*** Opening Data extract ***

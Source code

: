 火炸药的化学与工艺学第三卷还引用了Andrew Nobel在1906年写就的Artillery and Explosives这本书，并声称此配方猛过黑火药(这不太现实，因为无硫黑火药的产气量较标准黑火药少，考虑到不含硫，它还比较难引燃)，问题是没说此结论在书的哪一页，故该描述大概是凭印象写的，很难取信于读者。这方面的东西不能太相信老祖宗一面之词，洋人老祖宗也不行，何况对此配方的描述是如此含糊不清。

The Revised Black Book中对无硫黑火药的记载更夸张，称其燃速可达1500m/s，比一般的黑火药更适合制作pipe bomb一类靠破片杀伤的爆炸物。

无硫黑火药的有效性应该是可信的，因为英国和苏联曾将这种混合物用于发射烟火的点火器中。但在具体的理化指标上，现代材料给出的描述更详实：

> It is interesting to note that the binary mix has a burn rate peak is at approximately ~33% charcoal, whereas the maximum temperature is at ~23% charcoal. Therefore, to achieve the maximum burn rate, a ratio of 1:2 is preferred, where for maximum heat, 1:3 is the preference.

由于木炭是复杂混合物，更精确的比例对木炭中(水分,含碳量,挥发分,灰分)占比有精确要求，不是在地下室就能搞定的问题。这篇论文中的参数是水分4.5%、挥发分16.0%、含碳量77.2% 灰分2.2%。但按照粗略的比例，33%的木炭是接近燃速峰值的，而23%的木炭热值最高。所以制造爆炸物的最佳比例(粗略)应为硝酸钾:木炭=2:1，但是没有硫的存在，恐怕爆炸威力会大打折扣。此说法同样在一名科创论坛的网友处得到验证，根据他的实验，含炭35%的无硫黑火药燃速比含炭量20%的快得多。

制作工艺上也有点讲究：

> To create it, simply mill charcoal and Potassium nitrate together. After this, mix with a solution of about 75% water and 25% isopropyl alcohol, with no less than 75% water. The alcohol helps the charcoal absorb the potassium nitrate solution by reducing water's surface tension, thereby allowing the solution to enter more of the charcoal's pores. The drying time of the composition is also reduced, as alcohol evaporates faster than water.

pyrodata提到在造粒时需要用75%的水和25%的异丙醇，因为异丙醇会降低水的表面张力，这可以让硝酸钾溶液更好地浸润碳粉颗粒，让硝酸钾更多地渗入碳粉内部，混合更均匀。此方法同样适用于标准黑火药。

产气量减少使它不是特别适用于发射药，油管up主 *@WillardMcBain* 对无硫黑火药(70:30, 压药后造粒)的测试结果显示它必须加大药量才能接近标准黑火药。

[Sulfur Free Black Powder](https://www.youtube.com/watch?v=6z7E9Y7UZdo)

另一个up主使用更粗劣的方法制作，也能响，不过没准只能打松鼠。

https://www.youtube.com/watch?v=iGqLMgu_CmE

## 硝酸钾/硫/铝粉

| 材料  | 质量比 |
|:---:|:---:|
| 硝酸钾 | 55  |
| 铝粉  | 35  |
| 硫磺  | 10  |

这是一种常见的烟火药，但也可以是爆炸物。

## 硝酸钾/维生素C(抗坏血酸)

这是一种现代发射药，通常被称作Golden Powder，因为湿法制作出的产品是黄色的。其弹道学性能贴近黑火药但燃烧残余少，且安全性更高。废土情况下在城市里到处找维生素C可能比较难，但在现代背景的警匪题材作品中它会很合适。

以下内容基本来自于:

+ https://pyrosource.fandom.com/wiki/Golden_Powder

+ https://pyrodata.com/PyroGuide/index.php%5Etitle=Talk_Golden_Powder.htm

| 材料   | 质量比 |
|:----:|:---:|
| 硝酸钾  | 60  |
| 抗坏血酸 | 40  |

*** Closing Data extract ***
*** Opening Data extract ***

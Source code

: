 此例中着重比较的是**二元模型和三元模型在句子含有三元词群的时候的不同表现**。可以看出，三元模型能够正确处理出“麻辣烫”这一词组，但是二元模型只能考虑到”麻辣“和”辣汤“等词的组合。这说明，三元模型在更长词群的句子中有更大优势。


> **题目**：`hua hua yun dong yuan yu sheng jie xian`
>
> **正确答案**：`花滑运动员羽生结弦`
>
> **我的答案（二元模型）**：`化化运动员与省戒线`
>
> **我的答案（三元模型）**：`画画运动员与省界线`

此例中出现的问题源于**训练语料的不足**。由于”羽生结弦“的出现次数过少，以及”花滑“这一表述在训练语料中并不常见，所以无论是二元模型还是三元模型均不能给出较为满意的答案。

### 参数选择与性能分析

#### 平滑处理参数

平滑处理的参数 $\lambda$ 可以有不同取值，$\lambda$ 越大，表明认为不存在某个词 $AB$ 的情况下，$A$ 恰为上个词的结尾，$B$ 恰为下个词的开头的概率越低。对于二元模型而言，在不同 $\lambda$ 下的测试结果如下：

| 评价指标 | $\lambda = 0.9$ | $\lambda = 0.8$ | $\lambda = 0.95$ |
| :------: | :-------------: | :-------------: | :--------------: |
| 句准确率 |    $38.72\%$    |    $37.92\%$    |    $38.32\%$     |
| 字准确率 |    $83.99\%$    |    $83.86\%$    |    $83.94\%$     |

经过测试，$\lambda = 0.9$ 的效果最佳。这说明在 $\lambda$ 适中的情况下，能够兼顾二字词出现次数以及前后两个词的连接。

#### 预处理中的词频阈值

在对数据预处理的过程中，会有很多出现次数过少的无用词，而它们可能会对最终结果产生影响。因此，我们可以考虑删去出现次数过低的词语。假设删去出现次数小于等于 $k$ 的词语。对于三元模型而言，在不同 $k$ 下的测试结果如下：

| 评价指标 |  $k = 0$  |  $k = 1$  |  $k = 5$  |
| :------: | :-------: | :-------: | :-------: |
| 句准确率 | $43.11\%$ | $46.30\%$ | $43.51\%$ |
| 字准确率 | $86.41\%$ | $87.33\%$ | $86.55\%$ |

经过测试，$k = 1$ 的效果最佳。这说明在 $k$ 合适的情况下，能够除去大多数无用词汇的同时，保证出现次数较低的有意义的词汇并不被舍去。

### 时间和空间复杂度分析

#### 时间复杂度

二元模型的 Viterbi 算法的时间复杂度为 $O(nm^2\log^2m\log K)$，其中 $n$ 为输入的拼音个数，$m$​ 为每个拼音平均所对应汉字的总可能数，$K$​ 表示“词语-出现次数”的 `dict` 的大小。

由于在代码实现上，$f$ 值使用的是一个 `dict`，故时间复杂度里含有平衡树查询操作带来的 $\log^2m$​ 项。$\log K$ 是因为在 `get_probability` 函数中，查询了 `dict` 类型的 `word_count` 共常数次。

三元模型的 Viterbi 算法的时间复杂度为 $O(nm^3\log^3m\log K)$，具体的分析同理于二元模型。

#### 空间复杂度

*** Closing Data extract ***
*** Opening Data extract ***

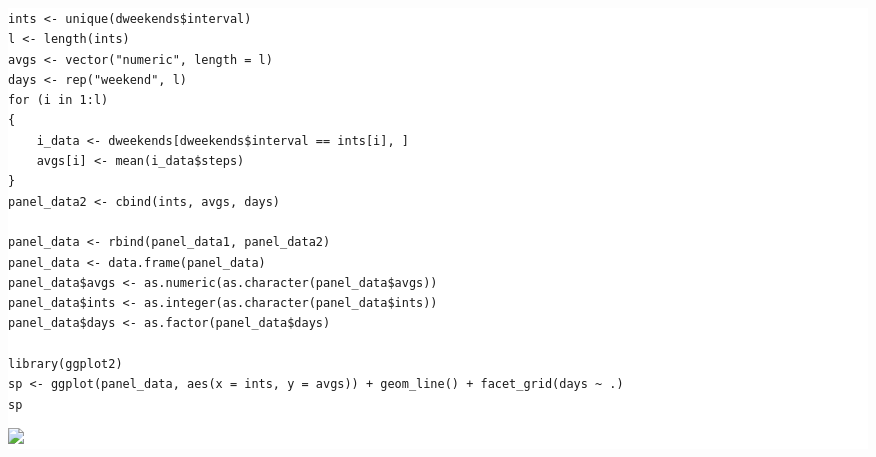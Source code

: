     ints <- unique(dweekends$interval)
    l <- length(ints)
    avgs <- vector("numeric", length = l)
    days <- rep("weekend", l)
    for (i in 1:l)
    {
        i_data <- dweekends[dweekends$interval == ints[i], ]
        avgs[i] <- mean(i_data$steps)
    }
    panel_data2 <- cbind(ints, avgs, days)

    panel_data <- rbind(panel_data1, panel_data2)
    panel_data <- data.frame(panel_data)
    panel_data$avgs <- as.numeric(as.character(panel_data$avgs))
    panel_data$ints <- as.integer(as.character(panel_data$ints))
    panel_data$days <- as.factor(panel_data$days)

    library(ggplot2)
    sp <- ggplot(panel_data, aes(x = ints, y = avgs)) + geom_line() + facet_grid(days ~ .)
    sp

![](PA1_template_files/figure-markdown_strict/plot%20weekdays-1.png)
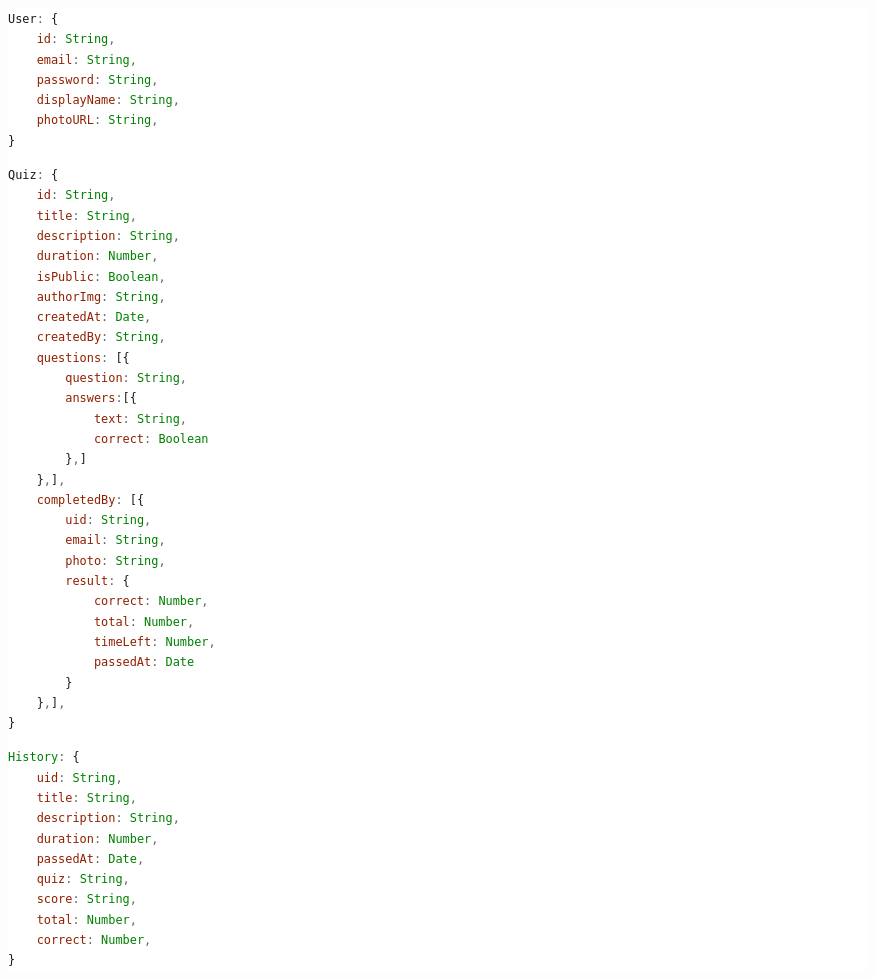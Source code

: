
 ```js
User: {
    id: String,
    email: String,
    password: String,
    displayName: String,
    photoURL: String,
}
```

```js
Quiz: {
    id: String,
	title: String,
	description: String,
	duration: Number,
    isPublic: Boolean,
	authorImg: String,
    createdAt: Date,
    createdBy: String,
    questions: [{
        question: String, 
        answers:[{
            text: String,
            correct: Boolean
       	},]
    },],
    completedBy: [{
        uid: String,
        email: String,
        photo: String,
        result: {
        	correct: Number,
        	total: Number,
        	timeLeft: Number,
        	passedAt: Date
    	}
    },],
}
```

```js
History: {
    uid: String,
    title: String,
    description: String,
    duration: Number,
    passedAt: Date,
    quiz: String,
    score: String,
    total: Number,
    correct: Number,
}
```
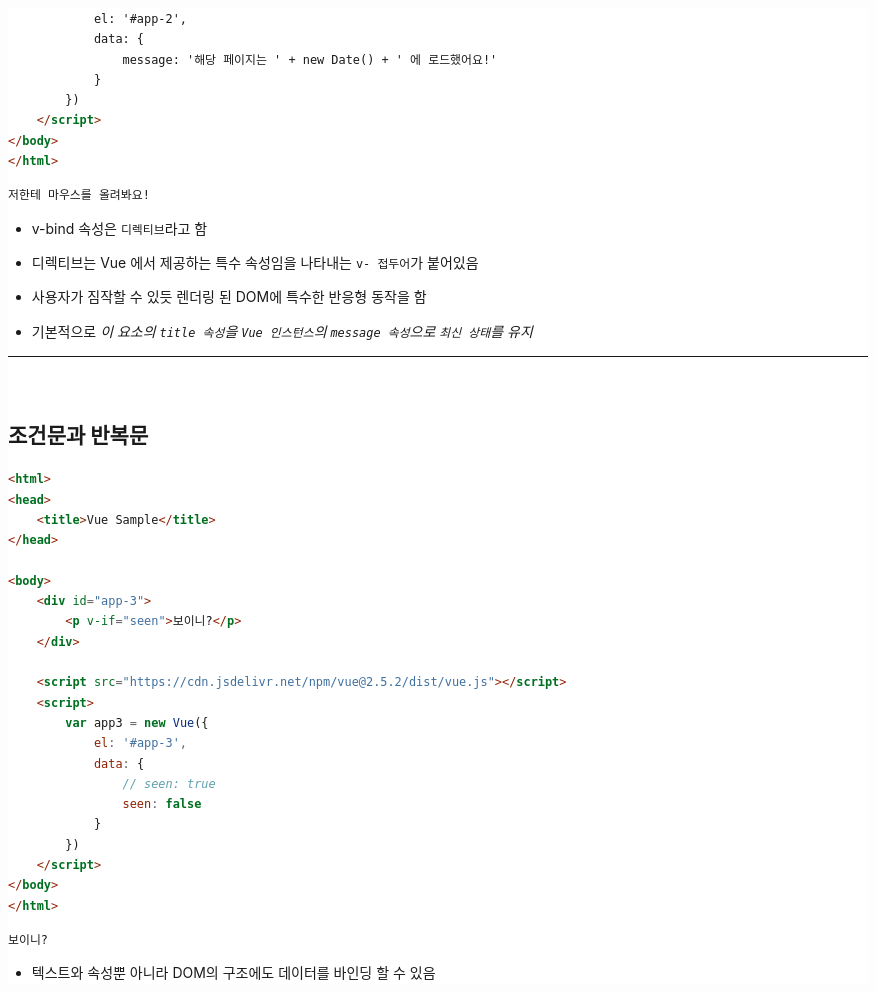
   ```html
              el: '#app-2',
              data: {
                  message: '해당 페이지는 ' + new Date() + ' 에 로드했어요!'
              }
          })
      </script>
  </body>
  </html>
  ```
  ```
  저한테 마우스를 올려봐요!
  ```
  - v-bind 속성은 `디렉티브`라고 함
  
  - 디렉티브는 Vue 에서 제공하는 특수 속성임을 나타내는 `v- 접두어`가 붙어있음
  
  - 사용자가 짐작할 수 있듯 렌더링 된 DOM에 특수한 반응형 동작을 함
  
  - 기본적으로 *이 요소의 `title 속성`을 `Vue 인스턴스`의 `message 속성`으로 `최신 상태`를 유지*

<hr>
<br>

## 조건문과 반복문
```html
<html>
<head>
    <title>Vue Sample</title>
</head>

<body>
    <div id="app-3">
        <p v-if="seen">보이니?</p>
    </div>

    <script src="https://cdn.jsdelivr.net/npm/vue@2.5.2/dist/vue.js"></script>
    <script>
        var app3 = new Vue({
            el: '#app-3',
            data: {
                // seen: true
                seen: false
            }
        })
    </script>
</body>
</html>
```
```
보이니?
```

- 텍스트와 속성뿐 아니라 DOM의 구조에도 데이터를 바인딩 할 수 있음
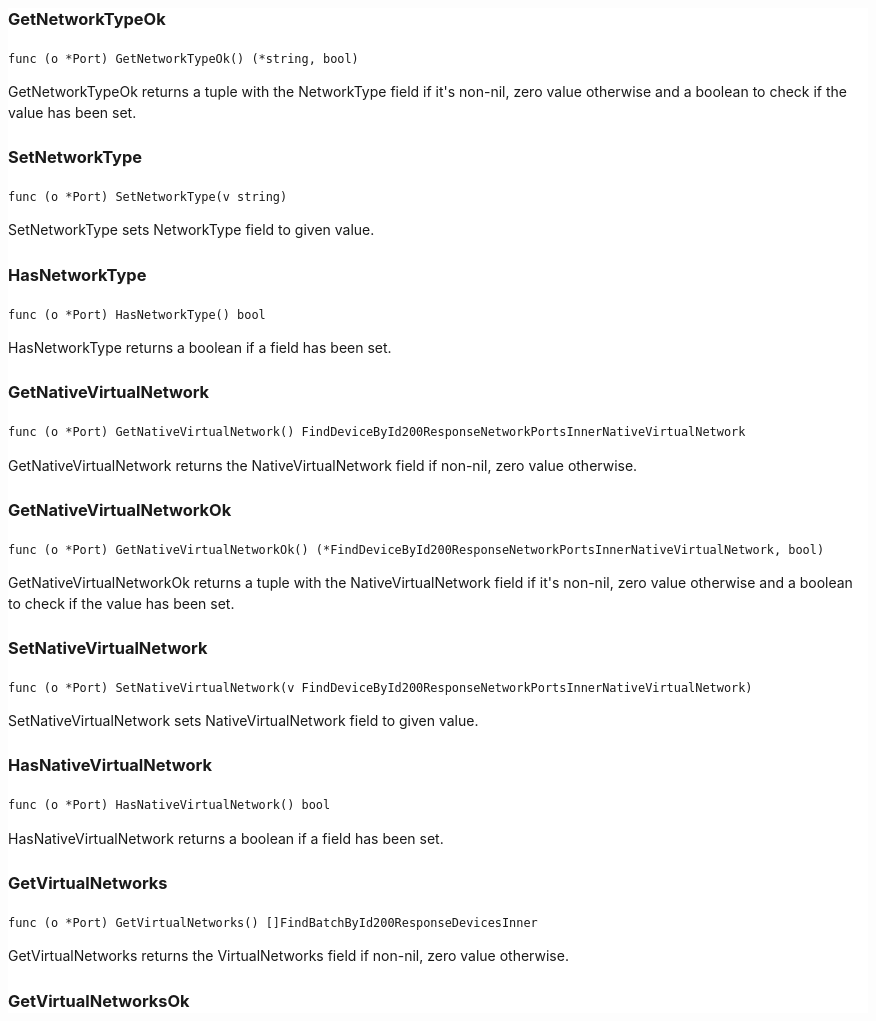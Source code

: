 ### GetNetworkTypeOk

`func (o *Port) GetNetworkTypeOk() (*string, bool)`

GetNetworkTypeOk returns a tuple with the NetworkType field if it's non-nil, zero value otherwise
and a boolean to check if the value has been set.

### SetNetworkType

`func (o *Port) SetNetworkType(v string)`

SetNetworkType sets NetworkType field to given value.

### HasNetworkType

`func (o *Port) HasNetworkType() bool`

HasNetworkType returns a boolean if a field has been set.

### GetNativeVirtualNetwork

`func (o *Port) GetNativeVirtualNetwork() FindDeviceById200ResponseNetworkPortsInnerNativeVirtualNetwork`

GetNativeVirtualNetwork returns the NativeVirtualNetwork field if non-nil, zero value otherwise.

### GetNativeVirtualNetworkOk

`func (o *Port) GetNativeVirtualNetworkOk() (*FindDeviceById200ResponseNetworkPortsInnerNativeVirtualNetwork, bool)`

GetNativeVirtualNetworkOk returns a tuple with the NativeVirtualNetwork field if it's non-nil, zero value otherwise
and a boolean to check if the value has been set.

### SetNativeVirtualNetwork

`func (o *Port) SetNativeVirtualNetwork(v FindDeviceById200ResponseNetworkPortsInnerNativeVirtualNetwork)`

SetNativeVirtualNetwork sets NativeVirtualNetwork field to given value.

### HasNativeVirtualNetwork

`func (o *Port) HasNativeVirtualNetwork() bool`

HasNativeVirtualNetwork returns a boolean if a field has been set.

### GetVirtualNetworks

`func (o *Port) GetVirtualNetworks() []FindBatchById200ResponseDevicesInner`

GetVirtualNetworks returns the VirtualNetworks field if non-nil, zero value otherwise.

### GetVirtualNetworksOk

*** Closing Data extract ***

Copy each line of the records that has "watch" in it.

[Sulfur Free Black Powder](https://www.youtube.com/watch?v=6z7E9Y7UZdo)
https://www.youtube.com/watch?v=iGqLMgu_CmE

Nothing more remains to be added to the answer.